Hi everyone,
I've broadened my analysis from enwiki to the other larger wikis, looking
at the same phenomena I found in enwiki.
While the DOI searches are definitely an issue across 25 wikis, with the
other earlier-identified issues some are cross-wiki and some are not.
*TL;DR: After DOI searches, "unix timestamp" searches are the biggest
cross-wikipedia issue. Weird AND queries and quot queries are big
contributors on enwiki, which make them important overall. We could easily
fix the unix timestamp queries (either auto correct or make suggestions),
and we could fix lots of the quot queries. All of these could be included
in the category of "automata" that could potentially be separated from
regular queries, and it wouldn't hurt to track down their sources and help
people search better.*
The <unix-timestamp-looking number>:<wiki title> format (with a small
number with a space after the colon) is spread across 45 wikis, with 28,089
instances out of 500K (~5.6%). More than half of the results are enwiki
(15,961), but there are 3133 on ru, 2986 on it, 1889 on ja, and hundreds on
tr, fa, nl, ar, he, hi, id, and cs. At a cursory glance, all seem to be
largely named entities or queries in the appropriate language. Removing the
"14###########:", tracking down the source, or putting this on the automata
list would help a lot.
The boolean AND queries are largely in enwiki (17607: ~3.5% overall, ~7.9%
in enwiki), and they are a mixed bag, but many (626) appear with quot, and
most (16657) are of the form
"article_title_with_underscore" AND "article title without underscores"
where the first half is repeated over and over and the second half is
something linked to in the first article. Find the source and add to the
automata list.
In plwiki (263), the AND queries are all of the form
*<musical thing>* AND (muzyk* OR Dyskografia)

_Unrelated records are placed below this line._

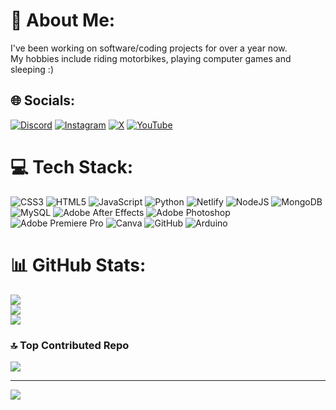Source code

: # 💫 About Me:
I've been working on software/coding projects for over a year now.<br>My hobbies include riding motorbikes, playing computer games and sleeping :)


## 🌐 Socials:
[![Discord](https://img.shields.io/badge/Discord-%237289DA.svg?logo=discord&logoColor=white)](https://discord.gg/mMADng7aBM) [![Instagram](https://img.shields.io/badge/Instagram-%23E4405F.svg?logo=Instagram&logoColor=white)](https://instagram.com/oxidedev) [![X](https://img.shields.io/badge/X-black.svg?logo=X&logoColor=white)](https://x.com/oxideonly) [![YouTube](https://img.shields.io/badge/YouTube-%23FF0000.svg?logo=YouTube&logoColor=white)](https://youtube.com/@UCKD38hBU5g7KFjV7RoP1pmg) 

# 💻 Tech Stack:
![CSS3](https://img.shields.io/badge/css3-%231572B6.svg?style=flat&logo=css3&logoColor=white) ![HTML5](https://img.shields.io/badge/html5-%23E34F26.svg?style=flat&logo=html5&logoColor=white) ![JavaScript](https://img.shields.io/badge/javascript-%23323330.svg?style=flat&logo=javascript&logoColor=%23F7DF1E) ![Python](https://img.shields.io/badge/python-3670A0?style=flat&logo=python&logoColor=ffdd54) ![Netlify](https://img.shields.io/badge/netlify-%23000000.svg?style=flat&logo=netlify&logoColor=#00C7B7) ![NodeJS](https://img.shields.io/badge/node.js-6DA55F?style=flat&logo=node.js&logoColor=white) ![MongoDB](https://img.shields.io/badge/MongoDB-%234ea94b.svg?style=flat&logo=mongodb&logoColor=white) ![MySQL](https://img.shields.io/badge/mysql-4479A1.svg?style=flat&logo=mysql&logoColor=white) ![Adobe After Effects](https://img.shields.io/badge/Adobe%20After%20Effects-9999FF.svg?style=flat&logo=Adobe%20After%20Effects&logoColor=white) ![Adobe Photoshop](https://img.shields.io/badge/adobe%20photoshop-%2331A8FF.svg?style=flat&logo=adobe%20photoshop&logoColor=white) ![Adobe Premiere Pro](https://img.shields.io/badge/Adobe%20Premiere%20Pro-9999FF.svg?style=flat&logo=Adobe%20Premiere%20Pro&logoColor=white) ![Canva](https://img.shields.io/badge/Canva-%2300C4CC.svg?style=flat&logo=Canva&logoColor=white) ![GitHub](https://img.shields.io/badge/github-%23121011.svg?style=flat&logo=github&logoColor=white) ![Arduino](https://img.shields.io/badge/-Arduino-00979D?style=flat&logo=Arduino&logoColor=white)
# 📊 GitHub Stats:
![](https://github-readme-stats.vercel.app/api?username=oxideonly&theme=radical&hide_border=false&include_all_commits=false&count_private=false)<br/>
![](https://github-readme-streak-stats.herokuapp.com/?user=oxideonly&theme=radical&hide_border=false)<br/>
![](https://github-readme-stats.vercel.app/api/top-langs/?username=oxideonly&theme=radical&hide_border=false&include_all_commits=false&count_private=false&layout=compact)

### 🔝 Top Contributed Repo
![](https://github-contributor-stats.vercel.app/api?username=oxideonly&limit=5&theme=radical&combine_all_yearly_contributions=true)

---
[![](https://visitcount.itsvg.in/api?id=oxideonly&icon=5&color=5)](https://visitcount.itsvg.in)

<!-- Proudly created with GPRM ( https://gprm.itsvg.in ) -->
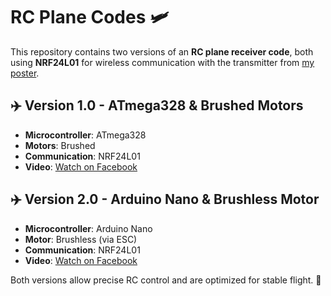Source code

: # RC Plane Codes 🛩️  

This repository contains two versions of an **RC plane receiver code**, both using **NRF24L01** for wireless communication with the transmitter from [my poster](https://github.com/ghaithmhamd/Radio-transmitter-and-reciever).  

## ✈️ Version 1.0 - ATmega328 & Brushed Motors  
- **Microcontroller**: ATmega328  
- **Motors**: Brushed  
- **Communication**: NRF24L01  
- **Video**: [Watch on Facebook](https://www.facebook.com/share/r/1AMembcc36/)  

## ✈️ Version 2.0 - Arduino Nano & Brushless Motor  
- **Microcontroller**: Arduino Nano  
- **Motor**: Brushless (via ESC)  
- **Communication**: NRF24L01  
- **Video**: [Watch on Facebook](https://www.facebook.com/share/r/12Hkgee1qXn/)  

Both versions allow precise RC control and are optimized for stable flight. 🚀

where <musical thing> seems to be an artist, band, album, or something
similar. This looks like an automaton, but may not be worth pursuing.
Similarly the ones from nl.
Globally, OR queries are much more common. 46,035 (~9.2%), spread much more
evenly over all the wikis. These are almost all the DOI queries.
quot is totally an enwiki thing. It's ~1.2% overall and ~2.8% in enwiki in
this sample, which is a lot for one small thing. We should either create a
secondary search with filtered quot or track down the source and help them
figure out how to do better.
TV episodes and films ("<title> S#E#" film) are mostly on enwiki (~1.1%
overall, ~2.4% of enwiki queries), with some on ja, fr, and de, and single
digits on it and ru. I'd count this as automata, though finding a source
would be nice.
Strings of numbers do happen everywhere, but are only common on enwiki,
with less on jawiki, and much less on de, fr, ru, vi, and nl.
My last bit of analysis will later this week, and I'll try to look at
non-English and/or cross-wiki stuff, write it all up in Phabricator, and
move on.
On Tue, Jul 28, 2015 at 9:51 AM, Trey Jones <tjones(a)wikimedia.org> wrote:
> Okay, I have a slightly better sample this morning. (I accidentally left
> out Wikipedias with abbreviations longer than 2 letters).
>
> My new sample:
> 500K zero-result full_text queries (web and API) across the Wikipedias
> with 100K+ articles
> 383,433 unique search strings (that's a long, long tail)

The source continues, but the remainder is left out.